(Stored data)
====================
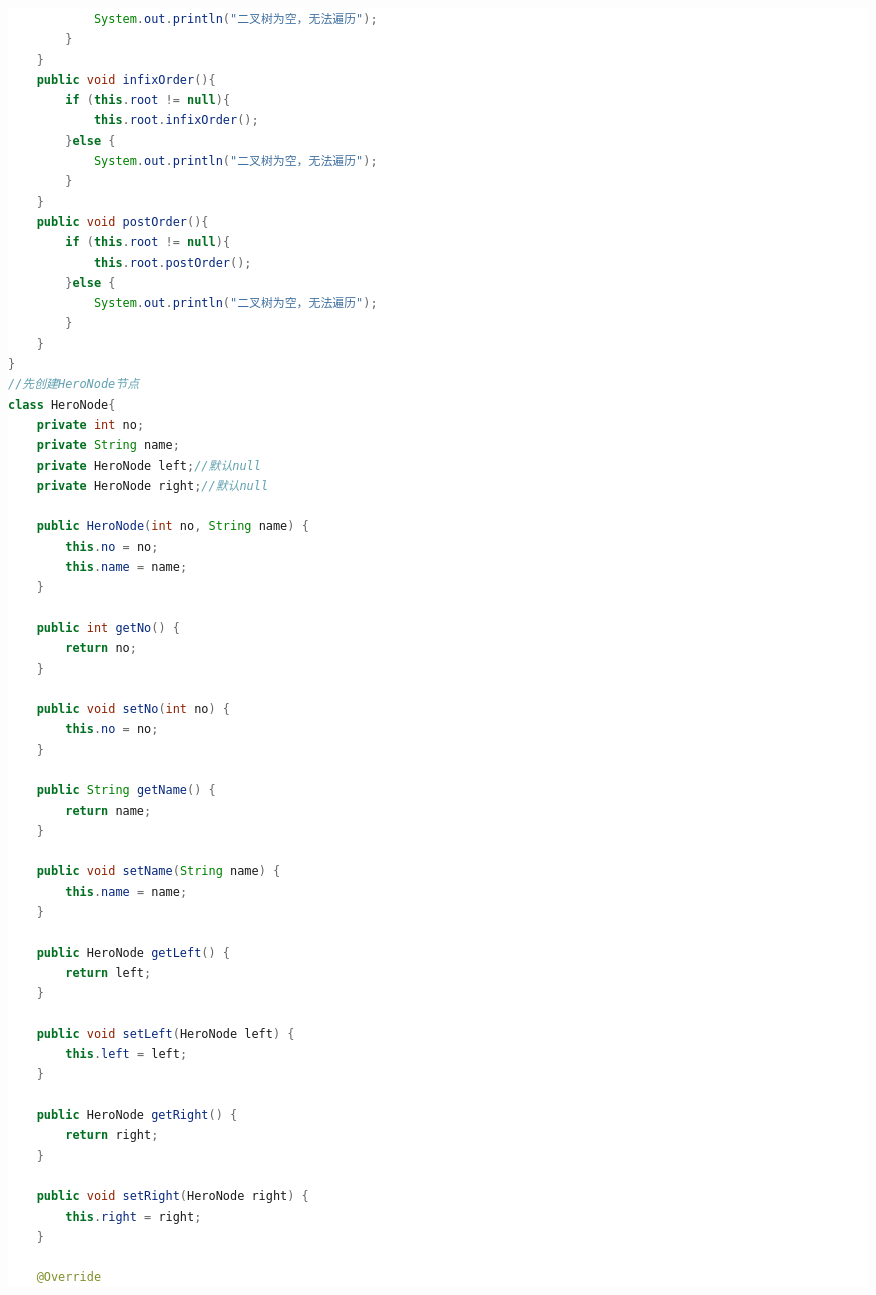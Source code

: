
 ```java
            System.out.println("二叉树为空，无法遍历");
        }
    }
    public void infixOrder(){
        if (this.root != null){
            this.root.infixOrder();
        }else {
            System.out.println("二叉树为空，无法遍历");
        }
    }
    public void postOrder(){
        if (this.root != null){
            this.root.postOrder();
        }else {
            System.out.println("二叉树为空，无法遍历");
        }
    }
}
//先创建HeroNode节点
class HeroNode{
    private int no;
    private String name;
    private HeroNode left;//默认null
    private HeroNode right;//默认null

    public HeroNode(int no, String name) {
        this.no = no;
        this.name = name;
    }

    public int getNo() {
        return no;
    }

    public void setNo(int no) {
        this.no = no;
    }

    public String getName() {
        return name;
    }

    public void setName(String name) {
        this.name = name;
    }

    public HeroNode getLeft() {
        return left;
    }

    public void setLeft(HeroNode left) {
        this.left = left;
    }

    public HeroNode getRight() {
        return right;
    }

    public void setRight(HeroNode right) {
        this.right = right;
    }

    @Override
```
====================
### About this exercise
If the data includes images, skip them and copy every line exactly.

### Response area
Source code

:
 ```java
            System.out.println("二叉树为空，无法遍历");
        }
    }
    public void infixOrder(){
        if (this.root != null){
            this.root.infixOrder();
        }else {
            System.out.println("二叉树为空，无法遍历");
        }
    }
    public void postOrder(){
        if (this.root != null){
            this.root.postOrder();
        }else {
            System.out.println("二叉树为空，无法遍历");
        }
    }
}
//先创建HeroNode节点
class HeroNode{
    private int no;
    private String name;
    private HeroNode left;//默认null
    private HeroNode right;//默认null

    public HeroNode(int no, String name) {
        this.no = no;
        this.name = name;
    }

    public int getNo() {
        return no;
    }

    public void setNo(int no) {
        this.no = no;
    }

    public String getName() {
        return name;
    }

    public void setName(String name) {
        this.name = name;
    }

    public HeroNode getLeft() {
        return left;
    }

    public void setLeft(HeroNode left) {
        this.left = left;
    }

    public HeroNode getRight() {
        return right;
    }

    public void setRight(HeroNode right) {
        this.right = right;
    }

    @Override
```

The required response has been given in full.